(DATA FOR THIS EXERCISE):
★ ★ ★
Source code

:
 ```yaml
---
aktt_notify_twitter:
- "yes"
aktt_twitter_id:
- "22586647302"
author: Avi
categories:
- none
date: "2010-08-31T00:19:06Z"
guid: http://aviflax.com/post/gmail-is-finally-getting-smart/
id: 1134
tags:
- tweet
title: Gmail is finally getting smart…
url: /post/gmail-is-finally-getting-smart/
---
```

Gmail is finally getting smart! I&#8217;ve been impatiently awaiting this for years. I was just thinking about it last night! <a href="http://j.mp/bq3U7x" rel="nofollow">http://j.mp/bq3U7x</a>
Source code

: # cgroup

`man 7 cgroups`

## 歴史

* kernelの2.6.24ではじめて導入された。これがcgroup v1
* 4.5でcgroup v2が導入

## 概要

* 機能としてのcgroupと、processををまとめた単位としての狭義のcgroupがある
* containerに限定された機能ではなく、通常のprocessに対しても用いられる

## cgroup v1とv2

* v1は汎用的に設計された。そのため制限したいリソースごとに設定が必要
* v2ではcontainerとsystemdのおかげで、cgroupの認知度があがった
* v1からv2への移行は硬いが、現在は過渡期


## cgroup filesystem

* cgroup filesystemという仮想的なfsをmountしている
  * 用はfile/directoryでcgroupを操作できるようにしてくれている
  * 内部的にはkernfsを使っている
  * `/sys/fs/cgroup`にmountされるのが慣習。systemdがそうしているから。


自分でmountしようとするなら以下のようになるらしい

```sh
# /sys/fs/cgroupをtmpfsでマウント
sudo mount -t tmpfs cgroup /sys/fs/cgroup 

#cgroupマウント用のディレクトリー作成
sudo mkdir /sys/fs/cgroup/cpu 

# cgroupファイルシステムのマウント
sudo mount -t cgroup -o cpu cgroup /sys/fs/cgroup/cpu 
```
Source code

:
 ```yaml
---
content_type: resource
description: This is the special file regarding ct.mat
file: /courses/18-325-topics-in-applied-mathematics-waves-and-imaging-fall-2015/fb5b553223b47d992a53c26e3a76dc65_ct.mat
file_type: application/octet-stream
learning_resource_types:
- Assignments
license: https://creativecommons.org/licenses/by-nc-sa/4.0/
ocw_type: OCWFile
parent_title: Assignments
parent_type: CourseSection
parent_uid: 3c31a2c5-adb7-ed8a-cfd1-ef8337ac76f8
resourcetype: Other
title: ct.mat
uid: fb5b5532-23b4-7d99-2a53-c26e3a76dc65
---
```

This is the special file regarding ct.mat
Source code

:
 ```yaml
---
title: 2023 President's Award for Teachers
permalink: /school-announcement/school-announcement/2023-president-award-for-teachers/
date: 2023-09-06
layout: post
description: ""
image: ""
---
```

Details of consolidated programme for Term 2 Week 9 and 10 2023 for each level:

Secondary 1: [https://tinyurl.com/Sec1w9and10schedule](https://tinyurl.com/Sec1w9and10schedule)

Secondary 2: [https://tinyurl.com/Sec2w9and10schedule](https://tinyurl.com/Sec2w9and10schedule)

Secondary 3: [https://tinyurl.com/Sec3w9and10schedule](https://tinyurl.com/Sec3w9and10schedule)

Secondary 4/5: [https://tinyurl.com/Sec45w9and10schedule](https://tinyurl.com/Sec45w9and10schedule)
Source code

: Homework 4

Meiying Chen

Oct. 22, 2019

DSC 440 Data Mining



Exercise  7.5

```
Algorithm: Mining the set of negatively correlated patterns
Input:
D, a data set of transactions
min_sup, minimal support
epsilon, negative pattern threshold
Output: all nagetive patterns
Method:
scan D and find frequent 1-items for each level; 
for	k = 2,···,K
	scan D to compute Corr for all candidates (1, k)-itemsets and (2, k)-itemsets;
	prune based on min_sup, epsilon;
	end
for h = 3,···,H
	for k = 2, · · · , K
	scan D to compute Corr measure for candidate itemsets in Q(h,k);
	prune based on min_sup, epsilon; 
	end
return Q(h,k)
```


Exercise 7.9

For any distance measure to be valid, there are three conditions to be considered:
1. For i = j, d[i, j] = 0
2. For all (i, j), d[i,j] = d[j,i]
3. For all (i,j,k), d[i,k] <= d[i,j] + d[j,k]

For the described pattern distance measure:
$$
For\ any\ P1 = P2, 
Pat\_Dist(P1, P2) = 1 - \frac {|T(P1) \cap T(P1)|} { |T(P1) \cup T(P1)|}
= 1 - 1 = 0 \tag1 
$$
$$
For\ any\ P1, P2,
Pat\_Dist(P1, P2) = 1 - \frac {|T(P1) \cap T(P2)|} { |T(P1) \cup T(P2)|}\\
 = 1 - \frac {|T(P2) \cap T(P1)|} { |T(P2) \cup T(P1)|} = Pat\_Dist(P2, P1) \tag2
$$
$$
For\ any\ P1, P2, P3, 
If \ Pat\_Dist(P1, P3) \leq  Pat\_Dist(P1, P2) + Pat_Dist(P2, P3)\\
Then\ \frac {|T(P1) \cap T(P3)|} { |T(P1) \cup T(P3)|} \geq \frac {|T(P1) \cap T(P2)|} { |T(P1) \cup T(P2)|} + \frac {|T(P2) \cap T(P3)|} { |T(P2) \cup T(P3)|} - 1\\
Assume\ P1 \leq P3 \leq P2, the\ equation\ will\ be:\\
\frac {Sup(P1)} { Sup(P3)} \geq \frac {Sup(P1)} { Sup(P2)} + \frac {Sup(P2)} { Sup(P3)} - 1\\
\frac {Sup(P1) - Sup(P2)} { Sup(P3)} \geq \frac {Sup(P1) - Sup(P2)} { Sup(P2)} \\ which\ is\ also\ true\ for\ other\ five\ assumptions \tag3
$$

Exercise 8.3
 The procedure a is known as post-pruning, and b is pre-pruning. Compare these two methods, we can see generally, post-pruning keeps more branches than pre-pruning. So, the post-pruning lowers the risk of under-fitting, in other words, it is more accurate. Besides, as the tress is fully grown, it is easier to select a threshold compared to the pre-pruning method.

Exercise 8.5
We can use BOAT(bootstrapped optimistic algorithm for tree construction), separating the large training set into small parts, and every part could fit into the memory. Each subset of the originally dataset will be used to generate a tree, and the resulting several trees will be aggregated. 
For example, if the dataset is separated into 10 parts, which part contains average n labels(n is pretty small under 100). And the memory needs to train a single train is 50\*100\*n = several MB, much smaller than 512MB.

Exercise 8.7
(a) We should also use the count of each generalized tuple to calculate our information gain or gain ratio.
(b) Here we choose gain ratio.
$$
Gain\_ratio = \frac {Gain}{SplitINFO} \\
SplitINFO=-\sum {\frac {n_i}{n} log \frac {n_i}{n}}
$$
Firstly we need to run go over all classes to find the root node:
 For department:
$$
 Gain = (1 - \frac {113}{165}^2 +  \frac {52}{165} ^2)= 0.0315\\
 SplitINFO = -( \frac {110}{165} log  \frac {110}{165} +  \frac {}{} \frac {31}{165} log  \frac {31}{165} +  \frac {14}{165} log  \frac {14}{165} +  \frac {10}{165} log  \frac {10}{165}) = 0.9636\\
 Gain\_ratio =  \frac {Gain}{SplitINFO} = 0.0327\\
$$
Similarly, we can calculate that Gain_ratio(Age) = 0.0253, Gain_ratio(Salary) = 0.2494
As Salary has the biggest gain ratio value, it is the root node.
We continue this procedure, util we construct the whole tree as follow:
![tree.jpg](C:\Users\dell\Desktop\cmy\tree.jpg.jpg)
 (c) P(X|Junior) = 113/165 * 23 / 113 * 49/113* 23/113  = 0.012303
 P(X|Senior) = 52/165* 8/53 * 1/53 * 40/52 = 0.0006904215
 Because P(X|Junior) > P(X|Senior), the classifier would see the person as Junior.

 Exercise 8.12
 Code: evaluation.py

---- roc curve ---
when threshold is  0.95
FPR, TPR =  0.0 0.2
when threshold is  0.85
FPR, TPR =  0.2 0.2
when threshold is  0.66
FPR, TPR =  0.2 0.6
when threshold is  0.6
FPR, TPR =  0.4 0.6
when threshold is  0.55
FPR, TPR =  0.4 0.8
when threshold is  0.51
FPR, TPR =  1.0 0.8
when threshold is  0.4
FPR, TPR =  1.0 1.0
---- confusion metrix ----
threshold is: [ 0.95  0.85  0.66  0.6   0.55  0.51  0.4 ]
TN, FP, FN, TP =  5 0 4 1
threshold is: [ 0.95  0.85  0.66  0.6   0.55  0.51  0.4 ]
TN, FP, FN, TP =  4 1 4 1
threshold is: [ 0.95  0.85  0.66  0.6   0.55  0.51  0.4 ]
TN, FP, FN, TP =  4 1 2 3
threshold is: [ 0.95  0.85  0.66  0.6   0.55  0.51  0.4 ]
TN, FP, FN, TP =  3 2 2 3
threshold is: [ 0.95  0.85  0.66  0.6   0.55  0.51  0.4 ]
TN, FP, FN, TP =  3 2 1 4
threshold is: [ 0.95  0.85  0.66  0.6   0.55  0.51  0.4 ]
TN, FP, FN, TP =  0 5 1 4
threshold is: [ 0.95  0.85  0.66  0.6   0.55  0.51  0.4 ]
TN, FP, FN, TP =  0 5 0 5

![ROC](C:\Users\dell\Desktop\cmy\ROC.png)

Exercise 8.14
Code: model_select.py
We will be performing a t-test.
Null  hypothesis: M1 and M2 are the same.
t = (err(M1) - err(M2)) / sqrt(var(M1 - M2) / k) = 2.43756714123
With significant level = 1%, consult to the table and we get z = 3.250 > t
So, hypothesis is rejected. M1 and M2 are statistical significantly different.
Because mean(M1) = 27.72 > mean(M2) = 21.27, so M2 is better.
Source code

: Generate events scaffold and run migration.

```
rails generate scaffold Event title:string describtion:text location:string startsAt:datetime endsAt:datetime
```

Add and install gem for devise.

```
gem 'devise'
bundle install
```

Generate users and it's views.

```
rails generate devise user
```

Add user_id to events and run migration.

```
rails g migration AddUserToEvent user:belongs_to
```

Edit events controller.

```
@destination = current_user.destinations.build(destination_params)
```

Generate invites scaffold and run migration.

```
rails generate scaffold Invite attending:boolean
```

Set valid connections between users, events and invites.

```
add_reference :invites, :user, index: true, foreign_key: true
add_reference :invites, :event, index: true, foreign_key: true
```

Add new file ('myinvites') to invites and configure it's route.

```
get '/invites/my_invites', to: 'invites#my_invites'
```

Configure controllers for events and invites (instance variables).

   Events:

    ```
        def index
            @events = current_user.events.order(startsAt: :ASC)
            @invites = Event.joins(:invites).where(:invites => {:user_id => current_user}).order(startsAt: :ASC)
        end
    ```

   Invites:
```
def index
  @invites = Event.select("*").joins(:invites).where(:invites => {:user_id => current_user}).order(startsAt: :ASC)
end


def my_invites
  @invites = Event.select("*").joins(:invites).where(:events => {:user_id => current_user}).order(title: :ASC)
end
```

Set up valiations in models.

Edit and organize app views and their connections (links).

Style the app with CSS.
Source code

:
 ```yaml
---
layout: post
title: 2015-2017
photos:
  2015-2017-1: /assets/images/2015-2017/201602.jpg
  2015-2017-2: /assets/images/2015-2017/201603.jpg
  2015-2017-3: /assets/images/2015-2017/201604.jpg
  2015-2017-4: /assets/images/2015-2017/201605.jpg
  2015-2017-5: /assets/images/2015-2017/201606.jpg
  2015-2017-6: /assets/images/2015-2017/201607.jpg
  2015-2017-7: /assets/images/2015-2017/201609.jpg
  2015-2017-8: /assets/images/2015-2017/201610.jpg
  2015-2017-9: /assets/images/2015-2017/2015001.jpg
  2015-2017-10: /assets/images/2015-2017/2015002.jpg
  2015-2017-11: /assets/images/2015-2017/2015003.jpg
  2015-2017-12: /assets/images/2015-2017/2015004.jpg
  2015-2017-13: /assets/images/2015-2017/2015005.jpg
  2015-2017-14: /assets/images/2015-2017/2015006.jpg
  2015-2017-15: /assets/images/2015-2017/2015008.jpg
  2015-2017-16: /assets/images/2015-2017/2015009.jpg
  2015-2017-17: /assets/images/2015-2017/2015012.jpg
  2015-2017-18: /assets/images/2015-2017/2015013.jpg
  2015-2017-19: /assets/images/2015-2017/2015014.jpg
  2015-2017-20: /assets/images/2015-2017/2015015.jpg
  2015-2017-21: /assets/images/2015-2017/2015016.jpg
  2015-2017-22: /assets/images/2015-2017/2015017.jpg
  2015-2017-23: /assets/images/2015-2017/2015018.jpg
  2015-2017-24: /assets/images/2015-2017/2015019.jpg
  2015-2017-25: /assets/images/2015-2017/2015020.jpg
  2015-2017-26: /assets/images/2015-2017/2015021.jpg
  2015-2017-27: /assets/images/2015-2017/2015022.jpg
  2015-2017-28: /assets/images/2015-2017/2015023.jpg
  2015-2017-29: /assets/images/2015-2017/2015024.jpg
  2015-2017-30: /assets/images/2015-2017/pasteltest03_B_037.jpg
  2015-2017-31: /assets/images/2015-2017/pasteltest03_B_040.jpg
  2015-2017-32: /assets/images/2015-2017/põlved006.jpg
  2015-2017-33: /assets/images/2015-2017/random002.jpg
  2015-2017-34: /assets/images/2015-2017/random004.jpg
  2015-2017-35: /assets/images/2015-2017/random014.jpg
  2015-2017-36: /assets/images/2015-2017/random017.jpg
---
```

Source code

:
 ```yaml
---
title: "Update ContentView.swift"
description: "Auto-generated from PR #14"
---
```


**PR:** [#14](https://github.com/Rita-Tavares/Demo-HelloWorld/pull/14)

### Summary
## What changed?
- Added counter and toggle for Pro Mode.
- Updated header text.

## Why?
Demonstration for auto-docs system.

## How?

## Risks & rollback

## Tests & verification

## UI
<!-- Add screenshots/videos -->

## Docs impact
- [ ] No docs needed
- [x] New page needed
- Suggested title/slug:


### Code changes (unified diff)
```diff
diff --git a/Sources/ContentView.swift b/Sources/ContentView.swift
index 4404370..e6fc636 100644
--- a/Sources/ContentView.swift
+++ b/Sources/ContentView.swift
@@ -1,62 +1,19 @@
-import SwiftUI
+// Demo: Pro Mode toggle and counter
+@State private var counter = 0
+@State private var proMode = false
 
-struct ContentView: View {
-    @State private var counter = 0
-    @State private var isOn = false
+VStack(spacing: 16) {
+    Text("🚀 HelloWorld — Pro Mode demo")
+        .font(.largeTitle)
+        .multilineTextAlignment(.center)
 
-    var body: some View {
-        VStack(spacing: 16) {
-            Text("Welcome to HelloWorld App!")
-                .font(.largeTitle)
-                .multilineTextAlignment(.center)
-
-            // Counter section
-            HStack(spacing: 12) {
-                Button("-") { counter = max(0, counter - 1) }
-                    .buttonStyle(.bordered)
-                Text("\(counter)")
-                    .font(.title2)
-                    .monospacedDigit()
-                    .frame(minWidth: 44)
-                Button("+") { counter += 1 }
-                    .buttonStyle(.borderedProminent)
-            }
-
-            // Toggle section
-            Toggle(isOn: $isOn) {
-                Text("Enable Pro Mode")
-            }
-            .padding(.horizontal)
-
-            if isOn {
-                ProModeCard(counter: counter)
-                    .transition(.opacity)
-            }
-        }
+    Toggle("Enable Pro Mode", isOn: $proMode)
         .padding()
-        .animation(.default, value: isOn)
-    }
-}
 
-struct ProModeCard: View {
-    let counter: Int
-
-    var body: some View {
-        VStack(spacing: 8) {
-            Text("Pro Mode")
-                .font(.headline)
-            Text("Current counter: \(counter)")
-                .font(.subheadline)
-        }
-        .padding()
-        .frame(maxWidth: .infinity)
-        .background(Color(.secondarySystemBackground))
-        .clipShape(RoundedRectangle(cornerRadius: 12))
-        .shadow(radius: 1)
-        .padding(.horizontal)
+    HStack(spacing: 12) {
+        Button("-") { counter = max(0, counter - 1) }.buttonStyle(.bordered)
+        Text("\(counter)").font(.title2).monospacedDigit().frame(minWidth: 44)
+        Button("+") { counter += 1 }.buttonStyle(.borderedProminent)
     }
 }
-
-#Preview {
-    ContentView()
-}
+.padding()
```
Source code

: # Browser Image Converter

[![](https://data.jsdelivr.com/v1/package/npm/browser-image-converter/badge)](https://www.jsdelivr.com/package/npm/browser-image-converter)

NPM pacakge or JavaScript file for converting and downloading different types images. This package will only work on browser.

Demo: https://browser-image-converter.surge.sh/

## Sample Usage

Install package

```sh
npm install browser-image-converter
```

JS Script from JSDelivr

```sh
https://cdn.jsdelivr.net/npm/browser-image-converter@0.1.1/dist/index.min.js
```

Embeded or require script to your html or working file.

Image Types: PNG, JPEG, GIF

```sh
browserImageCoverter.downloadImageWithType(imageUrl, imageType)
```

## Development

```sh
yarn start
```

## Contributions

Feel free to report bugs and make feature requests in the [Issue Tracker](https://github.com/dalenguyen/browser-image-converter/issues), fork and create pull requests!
★ ★ ★
(PROBLEM TO SOLVE):
Look through the lines above and collect those with the word "regarding".

(WRITTEN ANSWER):
description: This is the special file regarding ct.mat
This is the special file regarding ct.mat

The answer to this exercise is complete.